Lambda@Edge-backed Application Cost

Lambda@Edge request cost estimates are for metadata-only responses

Non-cached Request:
  • Lambda@Edge Request: $0.0000006

  • Lambda@Edge Duration: $0.0000625125 (256MB memory Lambda for 5 sec/request)

  • Dynamo (on-demand) Read Request: $0.00000025

  • S3 Get/Transfer: N/A

  • CloudFront Transfer: Nominal due to JSON only response

  • CloudFront HTTPS Request: $0.000001

    Total non-cached request cost: $0.0000643625

Cached Request:
  • CloudFront Transfer Cost: Nominal due to JSON only response

  • CloudFront HTTPS Request Cost: $0.000001

    Total cached request cost: $0.000001

AppRunner-backed Application Cost

  • App Runner Active Container: $58.50/month
  • Assumption that only 1 container will be required
  • App Runner request cost estimates are for full package responses
Non-cached Request:
  • Dynamo (on-demand) Read Request: $0.00000025

  • S3 GET Request: $0.0000004

  • S3 Transfer: Free to CloudFront

  • CloudFront Transfer: $0.00085

  • CloudFront HTTPS Request: $0.000001

    Total non-cached request cost: $0.00085165

Cached Request:
  • CloudFront Transfer Cost: $0.00085

  • CloudFront HTTPS Request Cost: $0.000001

    Total cached request cost: $0.00085165

Set Up

Project layout

The repo consists of two primary directories.

  • A runtime directory that contains the main application in app.py alongside dependency/build files for either pip, pipenv, or Docker.
  • An infrastructure directory that contains the CloudFormation template in standard JSON form, as well as the Troposphere file that was used to compile it.

The app.py module can be deployed as is in either a Docker container or Lambda function. This is configurable during the CloudFormation deployment. However, if you choose to use Lambda, you will be limited to the application only being able to return a metadata file with the required updates and URLs rather than the full tar package with binaries. Therefore the recommended and simplest deployment method is with AppRunner.

Infrastructure and API deployment

Prerequisite for App Runner deployment

If you want to use App Runner for your deployment, you'll need to have a GitHub connection set up.
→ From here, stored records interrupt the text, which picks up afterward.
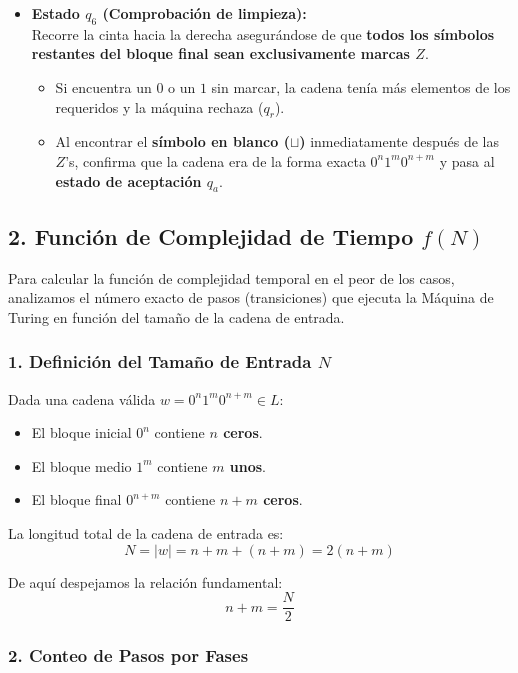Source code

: \begin{itemize}[leftmargin=*]
    \item \textbf{Estado $q_6$ (Comprobación de limpieza):}\\
    Recorre la cinta hacia la derecha asegurándose de que \textbf{todos los símbolos restantes del bloque final sean exclusivamente marcas $Z$}.
    \begin{itemize}[leftmargin=*]
        \item Si encuentra un $0$ o un $1$ sin marcar, la cadena tenía más elementos de los requeridos y la máquina rechaza ($q_r$).
        \item Al encontrar el \textbf{símbolo en blanco ($\sqcup$)} inmediatamente después de las $Z$'s, confirma que la cadena era de la forma exacta $0^n 1^m 0^{n+m}$ y pasa al \textbf{estado de aceptación $q_a$}.
    \end{itemize}
\end{itemize}

\subsection*{2. Función de Complejidad de Tiempo $f(N)$}

Para calcular la función de complejidad temporal en el peor de los casos, analizamos el número exacto de pasos (transiciones) que ejecuta la Máquina de Turing en función del tamaño de la cadena de entrada.

\subsubsection*{1. Definición del Tamaño de Entrada $N$}

Dada una cadena válida $w = 0^n 1^m 0^{n+m} \in L$:
\begin{itemize}[leftmargin=*]
    \item El bloque inicial $0^n$ contiene \textbf{$n$ ceros}.
    \item El bloque medio $1^m$ contiene \textbf{$m$ unos}.
    \item El bloque final $0^{n+m}$ contiene \textbf{$n+m$ ceros}.
\end{itemize}

La longitud total de la cadena de entrada es:
\[ N = |w| = n + m + (n + m) = 2(n + m) \]

De aquí despejamos la relación fundamental:
\[ n + m = \frac{N}{2} \]

\subsubsection*{2. Conteo de Pasos por Fases}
Follow these instructions to create a GitHub connection for App Runner.

Option 1: Auto-Deploy with all defaults

If you just want to deploy the CloudFormation template as-is with all the default parameters and sample data, just run the init script as shown below specifying whatever CloudFormation stack name you want to use as a positional argument. This will create a Lambda@Edge-backed stack.

python init.py <cloudformation stack name> --create

Option 2: Create CloudFormation stack in the console

Create CloudFormation Stack

Regardless of whether you choose an App Runner deployment or a Lambda deployment, all you need to do to deploy the sample is to use the included CloudFormation template to create a CloudFormation stack. This getting started guide on creating a CloudFormation stack can help you get started. By default, you do not need to change any of the default parameters.

The CloudFormation parameters are:

Populate Sample Data

Once the stack is deployed, you'll need to populate the S3 bucket and Dynamo table with some data for your demo. Run the init script in the target account to populate those data stores. Include the CloudFormation stack name you launched as a positional argument.

python init.py <cloudformation stack name>

Demo

The endpoint for the service is unauthenticated. So once the CloudFormation stack is deployed, you can immediately start downloading binaries.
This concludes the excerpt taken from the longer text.